Measuring and analyzing the economic impact of open data in a systematic way is challenging, and governments as well as other providers of open data seek to provide access to the data in a standardized way. As governmental transparency increases and open data changes business models and activities in many economic sectors, it is important to understand best practices for releasing and using non-proprietary, public information. Costs, social challenges, and technical barriers also influence the economic impact of open data.

These selected readings are intended as a first step in the direction of answering the question of if we can and how we consider if opening data spurs economic impact.

Selected Reading List (in alphabetical order)

Annotated Selected Reading List (in alphabetical order)

Bonina, Carla. New Business Models and the Values of Open Data: Definitions, Challenges, and Opportunities. NEMODE 3K – Small Grants Call 2013. http://bit.ly/1xGf9oe

  • In this paper, Dr. Carla Bonina provides an introduction to open data and open data business models, evaluating their potential economic value and identifying future challenges for the effectiveness of open data, such as personal data and privacy, the emerging data divide, and the costs of collecting, producing and releasing open (government) data.

Carpenter, John and Phil Watts. Assessing the Value of OS OpenData™ to the Economy of Great Britain – Synopsis. June 2013. Accessed July 25, 2014. http://bit.ly/1rTLVUE

  • John Carpenter and Phil Watts of Ordnance Survey undertook a study to examine the economic impact of open data to the economy of Great Britain.
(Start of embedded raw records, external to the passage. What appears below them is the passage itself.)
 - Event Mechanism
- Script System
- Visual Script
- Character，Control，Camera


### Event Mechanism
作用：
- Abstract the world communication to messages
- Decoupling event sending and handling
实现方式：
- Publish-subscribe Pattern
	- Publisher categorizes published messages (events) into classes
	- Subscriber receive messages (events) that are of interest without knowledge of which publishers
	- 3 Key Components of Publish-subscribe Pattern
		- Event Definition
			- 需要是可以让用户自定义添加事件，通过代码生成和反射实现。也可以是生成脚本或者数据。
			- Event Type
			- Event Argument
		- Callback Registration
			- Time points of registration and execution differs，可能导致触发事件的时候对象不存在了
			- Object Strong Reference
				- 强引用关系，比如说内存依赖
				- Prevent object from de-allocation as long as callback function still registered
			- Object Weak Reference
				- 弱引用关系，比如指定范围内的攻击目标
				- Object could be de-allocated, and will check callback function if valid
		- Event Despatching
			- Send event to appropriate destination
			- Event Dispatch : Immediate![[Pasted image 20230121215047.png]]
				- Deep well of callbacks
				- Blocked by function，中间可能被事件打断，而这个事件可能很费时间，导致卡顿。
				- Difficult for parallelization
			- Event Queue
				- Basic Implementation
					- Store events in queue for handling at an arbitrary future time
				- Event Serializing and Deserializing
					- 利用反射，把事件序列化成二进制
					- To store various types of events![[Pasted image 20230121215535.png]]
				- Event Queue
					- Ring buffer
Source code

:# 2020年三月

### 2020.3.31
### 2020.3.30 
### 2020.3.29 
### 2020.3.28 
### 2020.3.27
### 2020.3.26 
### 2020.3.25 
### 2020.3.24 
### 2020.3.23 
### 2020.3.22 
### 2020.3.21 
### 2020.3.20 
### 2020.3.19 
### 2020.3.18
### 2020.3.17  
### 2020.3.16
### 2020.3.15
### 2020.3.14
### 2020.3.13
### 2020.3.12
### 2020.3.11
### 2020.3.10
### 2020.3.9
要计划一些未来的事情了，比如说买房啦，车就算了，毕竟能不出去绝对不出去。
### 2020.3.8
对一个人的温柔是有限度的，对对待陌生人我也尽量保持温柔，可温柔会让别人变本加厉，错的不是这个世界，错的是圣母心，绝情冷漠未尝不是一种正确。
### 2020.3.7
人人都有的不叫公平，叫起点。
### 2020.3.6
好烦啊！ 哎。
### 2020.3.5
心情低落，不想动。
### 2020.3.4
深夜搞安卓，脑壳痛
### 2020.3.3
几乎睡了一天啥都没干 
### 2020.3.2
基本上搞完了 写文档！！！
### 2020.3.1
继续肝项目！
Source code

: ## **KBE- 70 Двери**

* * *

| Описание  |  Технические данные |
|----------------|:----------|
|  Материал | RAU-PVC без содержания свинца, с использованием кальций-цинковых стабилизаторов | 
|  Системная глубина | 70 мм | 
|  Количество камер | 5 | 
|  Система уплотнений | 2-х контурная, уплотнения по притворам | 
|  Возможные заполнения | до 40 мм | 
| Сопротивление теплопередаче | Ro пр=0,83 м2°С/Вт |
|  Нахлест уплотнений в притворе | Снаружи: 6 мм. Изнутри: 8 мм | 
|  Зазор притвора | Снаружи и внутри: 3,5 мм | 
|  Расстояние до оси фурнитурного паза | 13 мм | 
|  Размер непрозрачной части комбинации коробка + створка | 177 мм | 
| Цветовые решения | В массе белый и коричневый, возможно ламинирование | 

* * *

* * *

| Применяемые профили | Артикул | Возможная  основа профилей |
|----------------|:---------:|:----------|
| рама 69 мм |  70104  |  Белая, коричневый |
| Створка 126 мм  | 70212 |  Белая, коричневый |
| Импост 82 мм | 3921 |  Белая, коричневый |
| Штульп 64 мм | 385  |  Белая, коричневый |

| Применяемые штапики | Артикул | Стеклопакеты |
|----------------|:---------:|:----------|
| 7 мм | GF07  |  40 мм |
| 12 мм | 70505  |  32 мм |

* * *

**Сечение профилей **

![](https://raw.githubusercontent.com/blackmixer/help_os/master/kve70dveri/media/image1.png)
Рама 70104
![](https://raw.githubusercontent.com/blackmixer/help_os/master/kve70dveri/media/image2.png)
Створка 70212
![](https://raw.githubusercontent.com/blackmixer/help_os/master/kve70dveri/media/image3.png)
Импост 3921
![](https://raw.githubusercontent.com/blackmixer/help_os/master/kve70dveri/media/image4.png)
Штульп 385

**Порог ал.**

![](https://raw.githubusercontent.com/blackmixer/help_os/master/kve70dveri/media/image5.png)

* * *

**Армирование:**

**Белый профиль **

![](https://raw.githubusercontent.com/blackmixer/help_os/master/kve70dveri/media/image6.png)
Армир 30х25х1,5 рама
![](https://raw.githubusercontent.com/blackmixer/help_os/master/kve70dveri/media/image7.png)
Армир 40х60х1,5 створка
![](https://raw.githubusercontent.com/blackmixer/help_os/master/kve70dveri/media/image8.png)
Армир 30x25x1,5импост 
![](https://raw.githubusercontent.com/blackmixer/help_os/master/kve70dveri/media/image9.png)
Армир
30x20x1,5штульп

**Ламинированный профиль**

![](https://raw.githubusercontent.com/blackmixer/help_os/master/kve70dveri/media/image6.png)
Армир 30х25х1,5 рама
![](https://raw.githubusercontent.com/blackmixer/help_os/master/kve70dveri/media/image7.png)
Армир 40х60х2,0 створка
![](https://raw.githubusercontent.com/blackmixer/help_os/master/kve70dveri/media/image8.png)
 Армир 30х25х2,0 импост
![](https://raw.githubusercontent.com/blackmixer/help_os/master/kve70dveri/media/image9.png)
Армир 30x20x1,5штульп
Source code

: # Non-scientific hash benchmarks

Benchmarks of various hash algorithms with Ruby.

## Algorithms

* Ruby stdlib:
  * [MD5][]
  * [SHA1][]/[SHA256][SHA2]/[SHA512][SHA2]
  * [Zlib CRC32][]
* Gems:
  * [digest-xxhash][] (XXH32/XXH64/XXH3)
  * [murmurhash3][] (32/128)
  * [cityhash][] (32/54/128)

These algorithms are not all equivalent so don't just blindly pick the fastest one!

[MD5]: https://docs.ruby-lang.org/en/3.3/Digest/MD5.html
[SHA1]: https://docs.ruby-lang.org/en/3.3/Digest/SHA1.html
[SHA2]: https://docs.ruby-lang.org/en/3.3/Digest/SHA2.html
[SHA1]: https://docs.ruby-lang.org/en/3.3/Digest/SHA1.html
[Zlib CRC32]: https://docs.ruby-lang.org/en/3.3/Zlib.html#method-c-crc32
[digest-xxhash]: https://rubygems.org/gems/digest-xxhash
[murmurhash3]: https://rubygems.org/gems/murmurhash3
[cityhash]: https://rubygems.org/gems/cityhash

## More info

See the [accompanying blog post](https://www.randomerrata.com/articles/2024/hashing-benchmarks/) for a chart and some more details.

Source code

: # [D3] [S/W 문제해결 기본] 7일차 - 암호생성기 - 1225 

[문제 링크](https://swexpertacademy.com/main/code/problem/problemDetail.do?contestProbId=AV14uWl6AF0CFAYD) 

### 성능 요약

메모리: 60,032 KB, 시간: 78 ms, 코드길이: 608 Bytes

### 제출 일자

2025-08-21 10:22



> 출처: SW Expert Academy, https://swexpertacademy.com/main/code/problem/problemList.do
Using a variety of methods such as case studies, interviews, downlad analysis, adoption rates, impact calculation, and CGE modeling, the authors estimates that the OS OpenData initiative will deliver a net of increase in GDP of £13 – 28.5 million for Great Britain in 2013.

Capgemini Consulting. The Open Data Economy: Unlocking Economic Value by Opening Government and Public Data. Capgemini Consulting. Accessed July 24, 2014. http://bit.ly/1n7MR02

  • This report explores how governments are leveraging open data for economic benefits. Through using a compariative approach, the authors study important open data from organizational, technological, social and political perspectives. The study highlights the potential of open data to drive profit through increasing the effectiveness of benchmarking and other data-driven business strategies.

Deloitte. Open Growth: Stimulating Demand for Open Data in the UK. Deloitte Analytics. December 2012. Accessed July 24, 2014. http://bit.ly/1oeFhks

  • This early paper on open data by Deloitte uses case studies and statistical analysis on open government data to create models of businesses using open data. They also review the market supply and demand of open government data in emerging sectors of the economy.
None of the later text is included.